Starting from the first line below, repeat the data exactly through to the last.

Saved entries
****************************************

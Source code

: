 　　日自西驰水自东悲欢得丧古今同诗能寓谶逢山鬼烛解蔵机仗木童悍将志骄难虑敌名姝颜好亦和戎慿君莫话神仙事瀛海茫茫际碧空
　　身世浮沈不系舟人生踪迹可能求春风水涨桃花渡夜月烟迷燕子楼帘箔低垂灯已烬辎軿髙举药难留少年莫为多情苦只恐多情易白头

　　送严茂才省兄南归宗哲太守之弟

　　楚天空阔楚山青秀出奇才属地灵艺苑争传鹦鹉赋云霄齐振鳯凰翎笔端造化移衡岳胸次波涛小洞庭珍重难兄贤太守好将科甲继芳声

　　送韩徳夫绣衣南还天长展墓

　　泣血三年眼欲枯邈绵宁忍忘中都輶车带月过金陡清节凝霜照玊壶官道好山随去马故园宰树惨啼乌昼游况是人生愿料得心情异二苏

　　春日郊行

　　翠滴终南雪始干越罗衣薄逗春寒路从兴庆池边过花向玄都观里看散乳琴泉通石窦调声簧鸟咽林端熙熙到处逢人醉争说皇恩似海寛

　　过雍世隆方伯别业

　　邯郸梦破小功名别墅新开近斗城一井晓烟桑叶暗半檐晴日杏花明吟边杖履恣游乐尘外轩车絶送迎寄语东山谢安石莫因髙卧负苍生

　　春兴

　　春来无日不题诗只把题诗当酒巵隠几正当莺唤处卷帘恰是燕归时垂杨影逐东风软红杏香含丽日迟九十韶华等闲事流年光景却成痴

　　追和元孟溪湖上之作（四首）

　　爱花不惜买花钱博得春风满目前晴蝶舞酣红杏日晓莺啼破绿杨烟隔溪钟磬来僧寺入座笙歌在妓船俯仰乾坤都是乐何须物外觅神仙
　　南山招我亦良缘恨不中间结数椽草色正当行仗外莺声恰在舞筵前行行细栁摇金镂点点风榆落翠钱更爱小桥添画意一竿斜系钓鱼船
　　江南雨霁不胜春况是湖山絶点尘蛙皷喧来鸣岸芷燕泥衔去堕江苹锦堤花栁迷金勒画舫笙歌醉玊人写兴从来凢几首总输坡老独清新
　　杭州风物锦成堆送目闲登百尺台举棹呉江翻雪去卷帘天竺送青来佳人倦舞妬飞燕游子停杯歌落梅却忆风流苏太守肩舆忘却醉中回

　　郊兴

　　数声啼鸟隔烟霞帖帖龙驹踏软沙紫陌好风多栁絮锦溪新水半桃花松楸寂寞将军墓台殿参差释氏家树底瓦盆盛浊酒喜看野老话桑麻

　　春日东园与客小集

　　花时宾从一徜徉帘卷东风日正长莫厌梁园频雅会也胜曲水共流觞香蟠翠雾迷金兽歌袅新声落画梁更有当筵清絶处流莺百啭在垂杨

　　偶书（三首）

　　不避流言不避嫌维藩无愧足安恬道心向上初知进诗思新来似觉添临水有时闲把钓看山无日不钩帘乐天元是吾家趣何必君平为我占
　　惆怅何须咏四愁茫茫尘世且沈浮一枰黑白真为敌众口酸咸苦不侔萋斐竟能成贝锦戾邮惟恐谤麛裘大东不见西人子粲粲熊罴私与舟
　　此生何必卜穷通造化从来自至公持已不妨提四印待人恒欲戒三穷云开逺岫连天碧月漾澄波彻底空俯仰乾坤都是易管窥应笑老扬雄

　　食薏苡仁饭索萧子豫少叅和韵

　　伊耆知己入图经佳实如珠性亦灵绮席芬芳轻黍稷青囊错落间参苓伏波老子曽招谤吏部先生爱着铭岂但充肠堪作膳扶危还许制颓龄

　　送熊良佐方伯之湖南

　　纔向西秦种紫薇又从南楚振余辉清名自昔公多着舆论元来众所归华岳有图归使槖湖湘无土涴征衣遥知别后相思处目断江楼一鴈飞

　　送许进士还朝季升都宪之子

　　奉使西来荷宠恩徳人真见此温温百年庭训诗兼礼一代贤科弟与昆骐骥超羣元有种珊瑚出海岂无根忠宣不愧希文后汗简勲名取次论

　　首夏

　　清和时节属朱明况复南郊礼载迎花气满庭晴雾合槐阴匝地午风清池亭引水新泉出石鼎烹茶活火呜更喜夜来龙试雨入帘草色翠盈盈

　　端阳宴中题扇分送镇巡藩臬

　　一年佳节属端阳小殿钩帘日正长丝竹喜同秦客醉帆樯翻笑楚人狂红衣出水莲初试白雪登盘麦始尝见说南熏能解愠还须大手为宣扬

****************************************

◆ **Result for this exercise**
Source code

: 　　日自西驰水自东悲欢得丧古今同诗能寓谶逢山鬼烛解蔵机仗木童悍将志骄难虑敌名姝颜好亦和戎慿君莫话神仙事瀛海茫茫际碧空
　　身世浮沈不系舟人生踪迹可能求春风水涨桃花渡夜月烟迷燕子楼帘箔低垂灯已烬辎軿髙举药难留少年莫为多情苦只恐多情易白头

　　送严茂才省兄南归宗哲太守之弟

　　楚天空阔楚山青秀出奇才属地灵艺苑争传鹦鹉赋云霄齐振鳯凰翎笔端造化移衡岳胸次波涛小洞庭珍重难兄贤太守好将科甲继芳声

　　送韩徳夫绣衣南还天长展墓

　　泣血三年眼欲枯邈绵宁忍忘中都輶车带月过金陡清节凝霜照玊壶官道好山随去马故园宰树惨啼乌昼游况是人生愿料得心情异二苏

　　春日郊行

　　翠滴终南雪始干越罗衣薄逗春寒路从兴庆池边过花向玄都观里看散乳琴泉通石窦调声簧鸟咽林端熙熙到处逢人醉争说皇恩似海寛

　　过雍世隆方伯别业

　　邯郸梦破小功名别墅新开近斗城一井晓烟桑叶暗半檐晴日杏花明吟边杖履恣游乐尘外轩车絶送迎寄语东山谢安石莫因髙卧负苍生

　　春兴

　　春来无日不题诗只把题诗当酒巵隠几正当莺唤处卷帘恰是燕归时垂杨影逐东风软红杏香含丽日迟九十韶华等闲事流年光景却成痴

　　追和元孟溪湖上之作（四首）

　　爱花不惜买花钱博得春风满目前晴蝶舞酣红杏日晓莺啼破绿杨烟隔溪钟磬来僧寺入座笙歌在妓船俯仰乾坤都是乐何须物外觅神仙
　　南山招我亦良缘恨不中间结数椽草色正当行仗外莺声恰在舞筵前行行细栁摇金镂点点风榆落翠钱更爱小桥添画意一竿斜系钓鱼船
　　江南雨霁不胜春况是湖山絶点尘蛙皷喧来鸣岸芷燕泥衔去堕江苹锦堤花栁迷金勒画舫笙歌醉玊人写兴从来凢几首总输坡老独清新
　　杭州风物锦成堆送目闲登百尺台举棹呉江翻雪去卷帘天竺送青来佳人倦舞妬飞燕游子停杯歌落梅却忆风流苏太守肩舆忘却醉中回

　　郊兴

　　数声啼鸟隔烟霞帖帖龙驹踏软沙紫陌好风多栁絮锦溪新水半桃花松楸寂寞将军墓台殿参差释氏家树底瓦盆盛浊酒喜看野老话桑麻

　　春日东园与客小集

　　花时宾从一徜徉帘卷东风日正长莫厌梁园频雅会也胜曲水共流觞香蟠翠雾迷金兽歌袅新声落画梁更有当筵清絶处流莺百啭在垂杨

　　偶书（三首）

　　不避流言不避嫌维藩无愧足安恬道心向上初知进诗思新来似觉添临水有时闲把钓看山无日不钩帘乐天元是吾家趣何必君平为我占
　　惆怅何须咏四愁茫茫尘世且沈浮一枰黑白真为敌众口酸咸苦不侔萋斐竟能成贝锦戾邮惟恐谤麛裘大东不见西人子粲粲熊罴私与舟
　　此生何必卜穷通造化从来自至公持已不妨提四印待人恒欲戒三穷云开逺岫连天碧月漾澄波彻底空俯仰乾坤都是易管窥应笑老扬雄

　　食薏苡仁饭索萧子豫少叅和韵

　　伊耆知己入图经佳实如珠性亦灵绮席芬芳轻黍稷青囊错落间参苓伏波老子曽招谤吏部先生爱着铭岂但充肠堪作膳扶危还许制颓龄

　　送熊良佐方伯之湖南

　　纔向西秦种紫薇又从南楚振余辉清名自昔公多着舆论元来众所归华岳有图归使槖湖湘无土涴征衣遥知别后相思处目断江楼一鴈飞

　　送许进士还朝季升都宪之子

　　奉使西来荷宠恩徳人真见此温温百年庭训诗兼礼一代贤科弟与昆骐骥超羣元有种珊瑚出海岂无根忠宣不愧希文后汗简勲名取次论

　　首夏

　　清和时节属朱明况复南郊礼载迎花气满庭晴雾合槐阴匝地午风清池亭引水新泉出石鼎烹茶活火呜更喜夜来龙试雨入帘草色翠盈盈

　　端阳宴中题扇分送镇巡藩臬

　　一年佳节属端阳小殿钩帘日正长丝竹喜同秦客醉帆樯翻笑楚人狂红衣出水莲初试白雪登盘麦始尝见说南熏能解愠还须大手为宣扬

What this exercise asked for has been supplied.